4月のCPIは前年同月比の上昇率が4.2%と市場予想(3.6%)を上回り、12年7カ月ぶりの高い伸びだった。新型コロナウイルスの感染拡大が響いた前年の反動に加え、供給制約が物価を押し上げたと受け止められた。インフレ加速で米長期金利は一時前日比0.08%高い1.70%を付けた。日米金利差の拡大観測が広がり、円は一時、109円71銭と約1カ月ぶりの円安・ドル高水準を付けた。

円は売り一巡後に底堅く推移する場面もあった。

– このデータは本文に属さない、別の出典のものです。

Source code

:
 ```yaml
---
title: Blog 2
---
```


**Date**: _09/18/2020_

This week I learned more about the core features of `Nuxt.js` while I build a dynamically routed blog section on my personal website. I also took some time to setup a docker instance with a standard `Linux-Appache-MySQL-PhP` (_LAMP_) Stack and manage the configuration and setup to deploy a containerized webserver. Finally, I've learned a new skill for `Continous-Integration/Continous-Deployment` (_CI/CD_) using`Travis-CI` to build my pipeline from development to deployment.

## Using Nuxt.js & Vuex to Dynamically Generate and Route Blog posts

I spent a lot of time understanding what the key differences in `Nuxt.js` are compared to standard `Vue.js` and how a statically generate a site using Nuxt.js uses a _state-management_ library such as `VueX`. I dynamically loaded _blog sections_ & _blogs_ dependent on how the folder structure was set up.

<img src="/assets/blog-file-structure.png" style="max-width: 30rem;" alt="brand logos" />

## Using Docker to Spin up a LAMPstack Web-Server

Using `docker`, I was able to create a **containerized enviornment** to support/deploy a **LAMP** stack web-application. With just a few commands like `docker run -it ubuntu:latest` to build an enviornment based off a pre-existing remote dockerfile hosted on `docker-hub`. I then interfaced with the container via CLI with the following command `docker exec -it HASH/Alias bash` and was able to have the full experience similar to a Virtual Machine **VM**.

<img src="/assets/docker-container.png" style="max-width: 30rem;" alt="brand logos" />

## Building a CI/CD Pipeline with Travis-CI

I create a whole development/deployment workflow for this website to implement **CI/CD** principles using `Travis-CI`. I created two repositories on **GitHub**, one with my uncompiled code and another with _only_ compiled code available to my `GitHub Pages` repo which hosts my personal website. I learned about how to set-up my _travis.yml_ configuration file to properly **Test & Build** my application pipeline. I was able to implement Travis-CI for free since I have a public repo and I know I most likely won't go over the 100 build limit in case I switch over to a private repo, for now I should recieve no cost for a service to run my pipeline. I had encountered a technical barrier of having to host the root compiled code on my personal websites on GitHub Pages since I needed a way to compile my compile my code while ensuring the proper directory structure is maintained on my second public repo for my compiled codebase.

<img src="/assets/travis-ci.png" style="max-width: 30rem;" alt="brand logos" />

CPIの上振れを受け、米株式相場が大幅安となり、ダウ工業株30種平均の下げ幅は一時700ドルを超えた。投資家がリスク回避姿勢を強め、低リスク通貨とされる円を下支えした。

米連邦準備理事会(FRB)のクラリダ副議長は12日の講演で物価上昇は一時的との見方を強調し「今後さらにやや上昇した後、年後半には落ち着いていく」との考えを示した。外国為替市場の関係者からは4月のCPIだけでは「FRBの政策方針は変わらない」(ジェフリーズのブラッド・ベクテル氏)との声も聞かれた。

円の高値は108円72銭だった。

円は対ユーロで反落し、前日比40銭円安・ユーロ高の1ユーロ=132円30~40銭で取引を終えた。

ユーロは対ドルで反落し、前日比0.0075ドルユーロ安・ドル高の1ユーロ=1.2065~75ドルで取引を終えた。米CPI発表を受け、ユーロ売り・ドル買いが優勢になった。米株安で流動性が高くリスク回避時に上昇しやすいドルが買われ、ユーロ相場の重荷となった面もあった。

ユーロの安値は1.2066ドル、高値は1.2152ドルだった。